Vier Wochen vor der Kommunalwahl hatte Sarkozys eigener Sohn Jean den Präsidentensprecher David Martinon «politisch erdolcht». Der Staatschef hatte Martinon (36) als Spitzenkandidat in den Pariser Vorort Neuilly geschickt. Die reichste Gemeinde Frankreichs ist Sarkozys Hochburg: Hier war der Staatschef von 1983 bis 2002 Bürgermeister, mit zuletzt 76 Prozent der Stimmen. Für Sarkozys «politischen Ziehsohn» Martinon war Neuilly das «sichere Ticket» für die eigene politische Karriere. Als Geleitschutz gab der Präsident seinem Sprecher zudem seinen eigenen Sohn zur Seite.


«Der Präsident hat dabei keine Rolle gespielt«

Doch «das verpflanzte Organ wurde abgestoßen», sagt Élysée-Generalsekretär Claude Guéant: Martinon kam in Neuilly nicht an. Sein zweites Handicap: Martinon war ein Schützling Cécilia Sarkozys. Nach Sarkozys Scheidung von Cécilia wurde Martinon prompt von Gegnern aus den eigenen Reihen in zermürbende Grabenkämpfe gezerrt.
Am Ende drohte Martinon Neuilly gegen Parteidissidenten zu verlieren. Am Sonntag trat Jean Sarkozy (21) von Martinons Liste zurück und gründete mit anderen eine Gegenliste.
«Der Präsident hat dabei keine Rolle gespielt», versichert Patrick Devedjian, Chef von Sarkozys Partei UMP. «Jean Sarkozy hat das Erbvirus.» Auch Nicolas Sarkozy hatte Neuilly einst mit einem «politischen Dolchstoß» erobert: Er hatte mit 28 Jahren dort den legendären Charles Pasqua gestürzt.
Der «Figaro» widerspricht Devedjian aber. Das Blatt, das Martinons Sturz schon vorab ankündigte, versichert, Vater Sarkozy habe seinen Sohn zur Tat getrieben. Das sei «der Stil der Monarchie mit Gnade und Ungnade», empört sich der Zentrumspolitiker François Bayrou. «In der Demokratie gibt man die Macht nicht seinem Erstgeborenen weiter.»

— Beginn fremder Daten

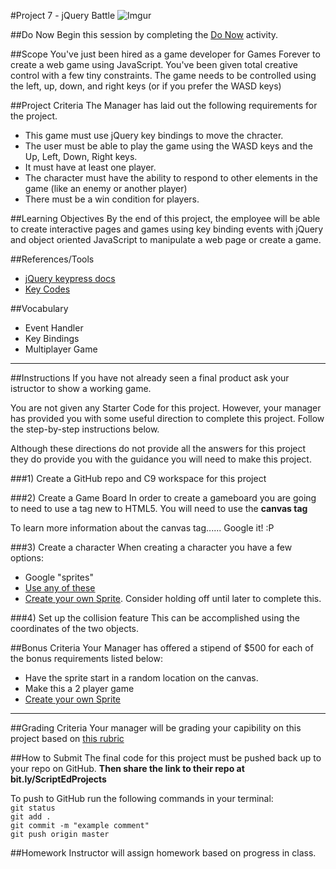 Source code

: #Project 7 - jQuery Battle
![Imgur](http://i.imgur.com/KwaFtIP.png)

##Do Now 
Begin this session by completing the [Do Now](doNow.md) activity.

##Scope
You've just been hired as a game developer for Games Forever to create a web game using JavaScript. You've been given total creative control with a few tiny constraints. The game needs to be controlled using the left, up, down, and right keys (or if you prefer the WASD keys)

##Project Criteria
The Manager has laid out the following requirements for the project.

* This game must use jQuery key bindings to move the chracter.
* The user must be able to play the game using the WASD keys and the Up, Left, Down, Right keys.
* It must have at least one player.
* The character must have the ability to respond to other elements in the game (like an enemy or another player)
* There must be a win condition for players.


##Learning Objectives
By the end of this project, the employee will be able to create interactive pages and games using key binding events with jQuery and object oriented JavaScript to manipulate a web page or create a game.

##References/Tools
* [jQuery keypress docs](https://api.jquery.com/keypress/)
* [Key Codes](www.quirksmode.org/js/keys.html)

##Vocabulary
* Event Handler
* Key Bindings
* Multiplayer Game

***

##Instructions
If you have not already seen a final product ask your istructor to show a working game.

You are not given any Starter Code for this project. However, your manager has provided you with some useful direction to complete this project. Follow the step-by-step instructions below. 

Although these directions do not provide all the answers for this project they do provide you with the guidance you will need to make this project.

###1) Create a GitHub repo and C9 workspace for this project


###2) Create a Game Board
In order to create a gameboard you are going to need to use a tag new to HTML5. You will need to use the **canvas tag**

To learn more information about the canvas tag...... Google it! :P


###3) Create a character
When creating a character you have a few options:

* Google "sprites"
* [Use any of these](http://www.spriters-resource.com/)
* [Create your own Sprite](http://www.williammalone.com/articles/create-html5-canvas-javascript-game-character/1/). Consider holding off until later to complete this.

###4) Set up the collision feature
This can be accomplished using the coordinates of the two objects.


##Bonus Criteria 
Your Manager has offered a stipend of $500 for each of the bonus requirements listed below:  

* Have the sprite start in a random location on the canvas.
* Make this a 2 player game
* [Create your own Sprite](http://www.williammalone.com/articles/create-html5-canvas-javascript-game-character/1/)

***

##Grading Criteria
Your manager will be grading your capibility on this project based on [this rubric](/assessment.md)

##How to Submit
The final code for this project must be pushed back up to your repo on GitHub. **Then share the link to their repo at bit.ly/ScriptEdProjects**

To push to GitHub run the following commands in your terminal:  
`git status`  
`git add .`  
`git commit -m "example comment"`  
`git push origin master`

##Homework
Instructor will assign homework based on progress in class.



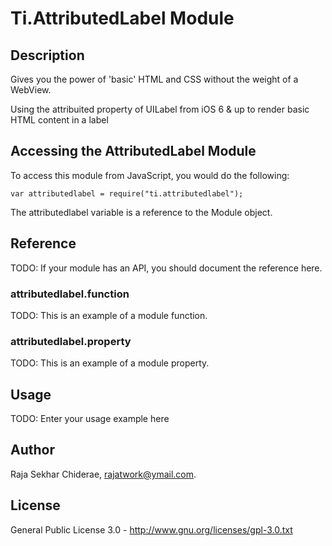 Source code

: # Ti.AttributedLabel Module

## Description

Gives you the power of 'basic' HTML and CSS without the weight of a WebView.

Using the attribuited property of UILabel from iOS 6 & up to render basic HTML content in a label

## Accessing the AttributedLabel Module

To access this module from JavaScript, you would do the following:

    var attributedlabel = require("ti.attributedlabel");

The attributedlabel variable is a reference to the Module object.

## Reference

TODO: If your module has an API, you should document
the reference here.

### attributedlabel.function

TODO: This is an example of a module function.

### attributedlabel.property

TODO: This is an example of a module property.

## Usage

TODO: Enter your usage example here

## Author

Raja Sekhar Chiderae,
rajatwork@ymail.com.

## License

General Public License 3.0 - http://www.gnu.org/licenses/gpl-3.0.txt

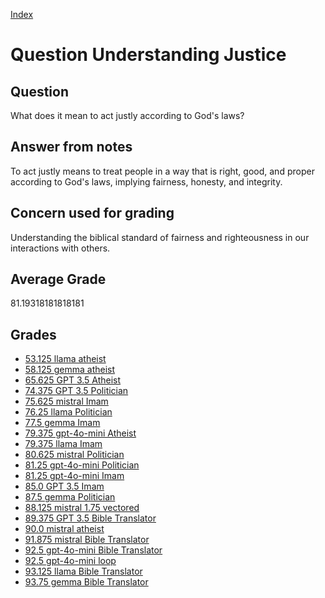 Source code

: 
[Index](../../index.md)
# Question Understanding Justice
## Question
What does it mean to act justly according to God's laws?

## Answer from notes
To act justly means to treat people in a way that is right, good, and proper according to God's laws, implying fairness, honesty, and integrity.

## Concern used for grading
Understanding the biblical standard of fairness and righteousness in our interactions with others.

## Average Grade
81.19318181818181

## Grades
 * [53.125 llama atheist](../answers/llama_atheist/Understanding_Justice.md)
 * [58.125 gemma atheist](../answers/gemma_atheist/Understanding_Justice.md)
 * [65.625 GPT 3.5 Atheist](../answers/GPT_3.5_Atheist/Understanding_Justice.md)
 * [74.375 GPT 3.5 Politician](../answers/GPT_3.5_Politician/Understanding_Justice.md)
 * [75.625 mistral Imam](../answers/mistral_Imam/Understanding_Justice.md)
 * [76.25 llama Politician](../answers/llama_Politician/Understanding_Justice.md)
 * [77.5 gemma Imam](../answers/gemma_Imam/Understanding_Justice.md)
 * [79.375 gpt-4o-mini Atheist](../answers/gpt-4o-mini_Atheist/Understanding_Justice.md)
 * [79.375 llama Imam](../answers/llama_Imam/Understanding_Justice.md)
 * [80.625 mistral Politician](../answers/mistral_Politician/Understanding_Justice.md)
 * [81.25 gpt-4o-mini Politician](../answers/gpt-4o-mini_Politician/Understanding_Justice.md)
 * [81.25 gpt-4o-mini Imam](../answers/gpt-4o-mini_Imam/Understanding_Justice.md)
 * [85.0 GPT 3.5 Imam](../answers/GPT_3.5_Imam/Understanding_Justice.md)
 * [87.5 gemma Politician](../answers/gemma_Politician/Understanding_Justice.md)
 * [88.125 mistral 1.75 vectored](../answers/mistral_1.75_vectored/Understanding_Justice.md)
 * [89.375 GPT 3.5 Bible Translator](../answers/GPT_3.5_Bible_Translator/Understanding_Justice.md)
 * [90.0 mistral atheist](../answers/mistral_atheist/Understanding_Justice.md)
 * [91.875 mistral Bible Translator](../answers/mistral_Bible_Translator/Understanding_Justice.md)
 * [92.5 gpt-4o-mini Bible Translator](../answers/gpt-4o-mini_Bible_Translator/Understanding_Justice.md)
 * [92.5 gpt-4o-mini loop](../answers/gpt-4o-mini_loop/Understanding_Justice.md)
 * [93.125 llama Bible Translator](../answers/llama_Bible_Translator/Understanding_Justice.md)
 * [93.75 gemma Bible Translator](../answers/gemma_Bible_Translator/Understanding_Justice.md)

Wirtschaftsministerin drohte mit Rücktritt

Das «Psychodrama» ist der mediale Höhepunkt des rasanten Autoritätszerfalls des französischen Präsidenten. In der einst lammfrommen Fraktion rumort es gegen die «Expertenrepublik», in der die Volksvertreter nur abnicken, was Sarkozys Berater planen. Parteigrößen wie Altpremier Alain Juppé in Bordeaux verzichten im Wahlkampf auf die UMP-Insignien und bedeuten Sarkozy, er möge sie bloß nicht im Wahlkampf unterstützen. Minister granteln, weil Sarkozy sie wie Schulbuben benoten will und dafür Ziele wie die Zahl der Abschiebungen vorgibt.
Wirtschaftsministerin Christine Lagarde soll sogar mit Rücktritt gedroht haben, weil Sarkozy trotz leerer Kassen den Wählern wieder Wohltaten verspricht. Vergangene Woche haute Sarkozy im Kabinett auf den Tisch: «Nach den Kommunalwahlen werde ich kaltblütig die sich aufdrängenden Entscheidungen fällen.»
Auch die Medien verlieren ihre Scheu vor der Macht. Alle drei Nachrichtenmagazine titeln aktuell mit Sarkozy, und keines positiv. Doch die Zornesröte trieb dem Präsidenten «nouvelobs.com» ins Gesicht. Das Internet-Magazin veröffentlichte eine SMS, die angeblich Sarkozy eine Woche vor seiner Hochzeit mit der Sängerin Carla Bruni an seine «Ex» Cécilia geschickt haben soll. «Wenn Du zurückkommst, annulliere ich alles.» Sarkozy klagt gegen die «Fälschung», doch der verantwortliche Journalist beharrt auf seiner Information. «Es ist Zeit für einen Waffenstillstand», fleht UMP-Fraktionschef Jean- François Copé.